EXERCISE DATA below:
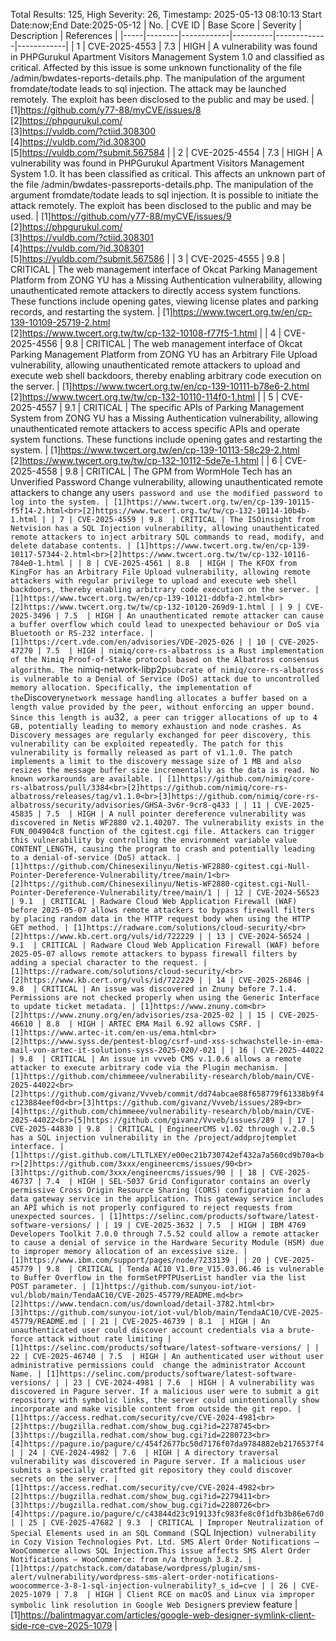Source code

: Total Results: 125, High Severity: 26, Timestamp: 2025-05-13 08:10:13
Start Date:now;End Date:2025-05-12
| No. | CVE ID | Base Score | Severity | Description | References |
|-----|--------|------------|----------|-------------|------------|
| 1 | CVE-2025-4553 | 7.3  | HIGH | A vulnerability was found in PHPGurukul Apartment Visitors Management System 1.0 and classified as critical. Affected by this issue is some unknown functionality of the file /admin/bwdates-reports-details.php. The manipulation of the argument fromdate/todate leads to sql injection. The attack may be launched remotely. The exploit has been disclosed to the public and may be used. | [1]https://github.com/y77-88/myCVE/issues/8<br>[2]https://phpgurukul.com/<br>[3]https://vuldb.com/?ctiid.308300<br>[4]https://vuldb.com/?id.308300<br>[5]https://vuldb.com/?submit.567584 |
| 2 | CVE-2025-4554 | 7.3  | HIGH | A vulnerability was found in PHPGurukul Apartment Visitors Management System 1.0. It has been classified as critical. This affects an unknown part of the file /admin/bwdates-passreports-details.php. The manipulation of the argument fromdate/todate leads to sql injection. It is possible to initiate the attack remotely. The exploit has been disclosed to the public and may be used. | [1]https://github.com/y77-88/myCVE/issues/9<br>[2]https://phpgurukul.com/<br>[3]https://vuldb.com/?ctiid.308301<br>[4]https://vuldb.com/?id.308301<br>[5]https://vuldb.com/?submit.567586 |
| 3 | CVE-2025-4555 | 9.8  | CRITICAL | The web management interface of Okcat Parking Management Platform from ZONG YU has a Missing Authentication vulnerability, allowing unauthenticated remote attackers to directly access system functions. These functions include opening gates, viewing license plates and parking records, and restarting the system. | [1]https://www.twcert.org.tw/en/cp-139-10109-25719-2.html<br>[2]https://www.twcert.org.tw/tw/cp-132-10108-f77f5-1.html |
| 4 | CVE-2025-4556 | 9.8  | CRITICAL | The web management interface of Okcat Parking Management Platform from ZONG YU has an Arbitrary File Upload vulnerability, allowing unauthenticated remote attackers to upload and execute web shell backdoors, thereby enabling arbitrary code execution on the server. | [1]https://www.twcert.org.tw/en/cp-139-10111-b78e6-2.html<br>[2]https://www.twcert.org.tw/tw/cp-132-10110-114f0-1.html |
| 5 | CVE-2025-4557 | 9.1  | CRITICAL | The specific APIs of Parking Management System from ZONG YU has a Missing Authentication vulnerability, allowing unauthenticated remote attackers to access specific APIs and operate system functions. These functions include opening gates and restarting the system. | [1]https://www.twcert.org.tw/en/cp-139-10113-58c29-2.html<br>[2]https://www.twcert.org.tw/tw/cp-132-10112-5de7e-1.html |
| 6 | CVE-2025-4558 | 9.8  | CRITICAL | The GPM from WormHole Tech has an Unverified Password Change vulnerability, allowing unauthenticated remote attackers to change any user`s password and use the modified password to log into the system. | [1]https://www.twcert.org.tw/en/cp-139-10115-f5f14-2.html<br>[2]https://www.twcert.org.tw/tw/cp-132-10114-10b4b-1.html |
| 7 | CVE-2025-4559 | 9.8  | CRITICAL | The ISOinsight from Netvision has a SQL Injection vulnerability, allowing unauthenticated remote attackers to inject arbitrary SQL commands to read, modify, and delete database contents. | [1]https://www.twcert.org.tw/en/cp-139-10117-57344-2.html<br>[2]https://www.twcert.org.tw/tw/cp-132-10116-784e0-1.html |
| 8 | CVE-2025-4561 | 8.8  | HIGH | The KFOX from KingFor has an Arbitrary File Upload vulnerability, allowing remote attackers with regular privilege to upload and execute web shell backdoors, thereby enabling arbitrary code execution on the server. | [1]https://www.twcert.org.tw/en/cp-139-10121-ddbfa-2.html<br>[2]https://www.twcert.org.tw/tw/cp-132-10120-269d9-1.html |
| 9 | CVE-2025-3496 | 7.5  | HIGH | An unauthenticated remote attacker can cause a buffer overflow which could lead to unexpected behaviour or DoS via Bluetooth or RS-232 interface. | [1]https://cert.vde.com/en/advisories/VDE-2025-026 |
| 10 | CVE-2025-47270 | 7.5  | HIGH | nimiq/core-rs-albatross is a Rust implementation of the Nimiq Proof-of-Stake protocol based on the Albatross consensus algorithm. The `nimiq-network-libp2p` subcrate of nimiq/core-rs-albatross is vulnerable to a Denial of Service (DoS) attack due to uncontrolled memory allocation. Specifically, the implementation of the `Discovery` network message handling allocates a buffer based on a length value provided by the peer, without enforcing an upper bound. Since this length is a `u32`, a peer can trigger allocations of up to 4 GB, potentially leading to memory exhaustion and node crashes. As Discovery messages are regularly exchanged for peer discovery, this vulnerability can be exploited repeatedly. The patch for this vulnerability is formally released as part of v1.1.0. The patch implements a limit to the discovery message size of 1 MB and also resizes the message buffer size incrementally as the data is read. No known workarounds are available. | [1]https://github.com/nimiq/core-rs-albatross/pull/3384<br>[2]https://github.com/nimiq/core-rs-albatross/releases/tag/v1.1.0<br>[3]https://github.com/nimiq/core-rs-albatross/security/advisories/GHSA-3v6r-9cr8-q433 |
| 11 | CVE-2025-45835 | 7.5  | HIGH | A null pointer dereference vulnerability was discovered in Netis WF2880 v2.1.40207. The vulnerability exists in the FUN_004904c8 function of the cgitest.cgi file. Attackers can trigger this vulnerability by controlling the environment variable value CONTENT_LENGTH, causing the program to crash and potentially leading to a denial-of-service (DoS) attack. | [1]https://github.com/Chinesexilinyu/Netis-WF2880-cgitest.cgi-Null-Pointer-Dereference-Vulnerability/tree/main/1<br>[2]https://github.com/Chinesexilinyu/Netis-WF2880-cgitest.cgi-Null-Pointer-Dereference-Vulnerability/tree/main/1 |
| 12 | CVE-2024-56523 | 9.1  | CRITICAL | Radware Cloud Web Application Firewall (WAF) before 2025-05-07 allows remote attackers to bypass firewall filters by placing random data in the HTTP request body when using the HTTP GET method. | [1]https://radware.com/solutions/cloud-security/<br>[2]https://www.kb.cert.org/vuls/id/722229 |
| 13 | CVE-2024-56524 | 9.1  | CRITICAL | Radware Cloud Web Application Firewall (WAF) before 2025-05-07 allows remote attackers to bypass firewall filters by adding a special character to the request. | [1]https://radware.com/solutions/cloud-security/<br>[2]https://www.kb.cert.org/vuls/id/722229 |
| 14 | CVE-2025-26846 | 9.8  | CRITICAL | An issue was discovered in Znuny before 7.1.4. Permissions are not checked properly when using the Generic Interface to update ticket metadata. | [1]https://www.znuny.com<br>[2]https://www.znuny.org/en/advisories/zsa-2025-02 |
| 15 | CVE-2025-46610 | 8.8  | HIGH | ARTEC EMA Mail 6.92 allows CSRF. | [1]https://www.artec-it.com/en-us/ema.html<br>[2]https://www.syss.de/pentest-blog/csrf-und-xss-schwachstelle-in-ema-mail-von-artec-it-solutions-syss-2025-020/-021 |
| 16 | CVE-2025-44022 | 9.8  | CRITICAL | An issue in vvveb CMS v.1.0.6 allows a remote attacker to execute arbitrary code via the Plugin mechanism. | [1]https://github.com/chimmeee/vulnerability-research/blob/main/CVE-2025-44022<br>[2]https://github.com/givanz/Vvveb/commit/dd74abcae88f658779f61338b9f4c123884eef0d<br>[3]https://github.com/givanz/Vvveb/issues/289<br>[4]https://github.com/chimmeee/vulnerability-research/blob/main/CVE-2025-44022<br>[5]https://github.com/givanz/Vvveb/issues/289 |
| 17 | CVE-2025-44830 | 9.8  | CRITICAL | EngineerCMS v1.02 through v.2.0.5 has a SQL injection vulnerability in the /project/addprojtemplet interface. | [1]https://gist.github.com/LTLTLXEY/e00ec21b730742ef432a7a560cd9b70a<br>[2]https://github.com/3xxx/engineercms/issues/90<br>[3]https://github.com/3xxx/engineercms/issues/90 |
| 18 | CVE-2025-46737 | 7.4  | HIGH | SEL-5037 Grid Configurator contains an overly permissive Cross Origin Resource Sharing (CORS) configuration for a data gateway service in the application. This gateway service includes an API which is not properly configured to reject requests from unexpected sources. | [1]https://selinc.com/products/software/latest-software-versions/ |
| 19 | CVE-2025-3632 | 7.5  | HIGH | IBM 4769 Developers Toolkit 7.0.0 through 7.5.52 could allow a remote attacker to cause a denial of service in the Hardware Security Module (HSM) due to improper memory allocation of an excessive size. | [1]https://www.ibm.com/support/pages/node/7233139 |
| 20 | CVE-2025-45779 | 9.8  | CRITICAL | Tenda AC10 V1.0re_V15.03.06.46 is vulnerable to Buffer Overflow in the formSetPPTPUserList handler via the list POST parameter. | [1]https://github.com/sunyou-iot/iot-vul/blob/main/TendaAC10/CVE-2025-45779/README.md<br>[2]https://www.tendacn.com/us/download/detail-3782.html<br>[3]https://github.com/sunyou-iot/iot-vul/blob/main/TendaAC10/CVE-2025-45779/README.md |
| 21 | CVE-2025-46739 | 8.1  | HIGH | An unauthenticated user could discover account credentials via a brute-force attack without rate limiting | [1]https://selinc.com/products/software/latest-software-versions/ |
| 22 | CVE-2025-46740 | 7.5  | HIGH | An authenticated user without user administrative permissions could  change the administrator Account Name. | [1]https://selinc.com/products/software/latest-software-versions/ |
| 23 | CVE-2024-4981 | 7.6  | HIGH | A vulnerability was discovered in Pagure server. If a malicious user were to submit a git repository with symbolic links, the server could unintentionally show incorporate and make visible content from outside the git repo. | [1]https://access.redhat.com/security/cve/CVE-2024-4981<br>[2]https://bugzilla.redhat.com/show_bug.cgi?id=2278745<br>[3]https://bugzilla.redhat.com/show_bug.cgi?id=2280723<br>[4]https://pagure.io/pagure/c/454f2677bc50d7176f07da9784882eb2176537f4 |
| 24 | CVE-2024-4982 | 7.6  | HIGH | A directory traversal vulnerability was discovered in Pagure server. If a malicious user submits a specially cratfted git repository they could discover secrets on the server. | [1]https://access.redhat.com/security/cve/CVE-2024-4982<br>[2]https://bugzilla.redhat.com/show_bug.cgi?id=2279411<br>[3]https://bugzilla.redhat.com/show_bug.cgi?id=2280726<br>[4]https://pagure.io/pagure/c/c43844d23c919133fc983fe8c0f1dfb3b86e67d0 |
| 25 | CVE-2025-47682 | 9.3  | CRITICAL | Improper Neutralization of Special Elements used in an SQL Command (`SQL Injection`) vulnerability in Cozy Vision Technologies Pvt. Ltd. SMS Alert Order Notifications – WooCommerce allows SQL Injection.This issue affects SMS Alert Order Notifications – WooCommerce: from n/a through 3.8.2. | [1]https://patchstack.com/database/wordpress/plugin/sms-alert/vulnerability/wordpress-sms-alert-order-notifications-woocommerce-3-8-1-sql-injection-vulnerability?_s_id=cve |
| 26 | CVE-2025-1079 | 7.8  | HIGH | Client RCE on macOS and Linux via improper symbolic link resolution in Google Web Designer`s preview feature | [1]https://balintmagyar.com/articles/google-web-designer-symlink-client-side-rce-cve-2025-1079 |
End of EXERCISE DATA.
Would you please repeat exactly the lines above, starting at the line with "21 | CVE-2025-46739" and stopping at the line with "22 | CVE-2025-46740", both included?

- **SOLUTION FOR THIS TASK**
| 21 | CVE-2025-46739 | 8.1  | HIGH | An unauthenticated user could discover account credentials via a brute-force attack without rate limiting | [1]https://selinc.com/products/software/latest-software-versions/ |
| 22 | CVE-2025-46740 | 7.5  | HIGH | An authenticated user without user administrative permissions could  change the administrator Account Name. | [1]https://selinc.com/products/software/latest-software-versions/ |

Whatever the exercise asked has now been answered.